Stored entries:
▬▬▬

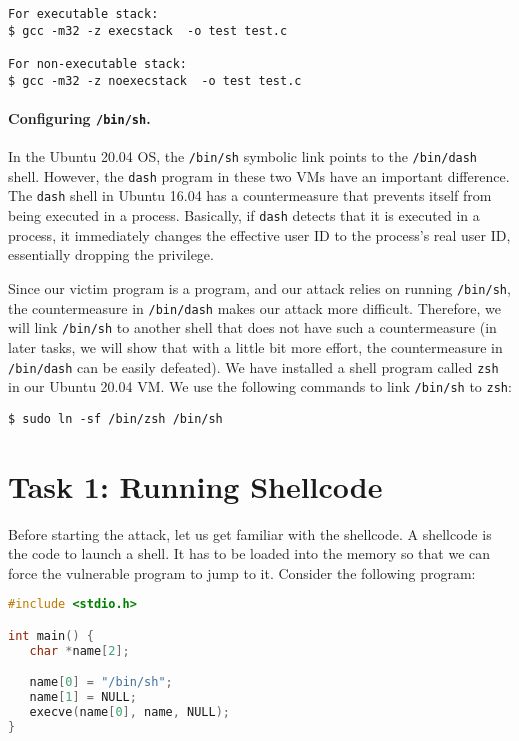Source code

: \begin{lstlisting}
For executable stack:
$ gcc -m32 -z execstack  -o test test.c

For non-executable stack:
$ gcc -m32 -z noexecstack  -o test test.c
\end{lstlisting}



\paragraph{Configuring \texttt{/bin/sh}.} In the Ubuntu 20.04 OS,
the \texttt{/bin/sh} symbolic link points to
the \texttt{/bin/dash} shell. However, the \texttt{dash} program 
in these two VMs have an important difference. 
The \texttt{dash} shell in Ubuntu 16.04 has a countermeasure
that prevents itself from being executed in a \setuid process. 
Basically, if \texttt{dash} detects that it is 
executed in a \setuid process, it immediately 
changes the effective user ID to the process's real user ID, essentially
dropping the privilege. 


Since our victim program is a \setuid program, and our 
attack relies on running \texttt{/bin/sh}, the countermeasure
in \texttt{/bin/dash} makes our attack more difficult. Therefore,
we will link \texttt{/bin/sh} to another shell that does not 
have such a countermeasure (in later tasks, we will show that with
a little bit more effort, the countermeasure in \texttt{/bin/dash}
can be easily defeated). We have installed a shell program 
called \texttt{zsh} in our Ubuntu 20.04 VM. We use the following
commands to link \texttt{/bin/sh} to \texttt{zsh}:

\begin{lstlisting}
$ sudo ln -sf /bin/zsh /bin/sh
\end{lstlisting}


\section{Task 1: Running Shellcode}


Before starting the attack, let us get familiar with the shellcode. A shellcode is the code to
launch a shell. It has to be loaded into the memory so that we can force the
vulnerable program to jump to it. Consider the following program:


\begin{lstlisting}[language=C]
#include <stdio.h>

int main() {
   char *name[2];

   name[0] = "/bin/sh";
   name[1] = NULL;
   execve(name[0], name, NULL);
}
\end{lstlisting}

▬▬▬

INSTRUCTIONS TO FOLLOW: Give the data above again in full and unchanged, skipping the pictures.

SOLUTION FOR THIS PROBLEM:
Source code

: \begin{lstlisting}
For executable stack:
$ gcc -m32 -z execstack  -o test test.c

For non-executable stack:
$ gcc -m32 -z noexecstack  -o test test.c
\end{lstlisting}



\paragraph{Configuring \texttt{/bin/sh}.} In the Ubuntu 20.04 OS,
the \texttt{/bin/sh} symbolic link points to
the \texttt{/bin/dash} shell. However, the \texttt{dash} program 
in these two VMs have an important difference. 
The \texttt{dash} shell in Ubuntu 16.04 has a countermeasure
that prevents itself from being executed in a \setuid process. 
Basically, if \texttt{dash} detects that it is 
executed in a \setuid process, it immediately 
changes the effective user ID to the process's real user ID, essentially
dropping the privilege. 


Since our victim program is a \setuid program, and our 
attack relies on running \texttt{/bin/sh}, the countermeasure
in \texttt{/bin/dash} makes our attack more difficult. Therefore,
we will link \texttt{/bin/sh} to another shell that does not 
have such a countermeasure (in later tasks, we will show that with
a little bit more effort, the countermeasure in \texttt{/bin/dash}
can be easily defeated). We have installed a shell program 
called \texttt{zsh} in our Ubuntu 20.04 VM. We use the following
commands to link \texttt{/bin/sh} to \texttt{zsh}:

\begin{lstlisting}
$ sudo ln -sf /bin/zsh /bin/sh
\end{lstlisting}


\section{Task 1: Running Shellcode}


Before starting the attack, let us get familiar with the shellcode. A shellcode is the code to
launch a shell. It has to be loaded into the memory so that we can force the
vulnerable program to jump to it. Consider the following program:


\begin{lstlisting}[language=C]
#include <stdio.h>

int main() {
   char *name[2];

   name[0] = "/bin/sh";
   name[1] = NULL;
   execve(name[0], name, NULL);
}
\end{lstlisting}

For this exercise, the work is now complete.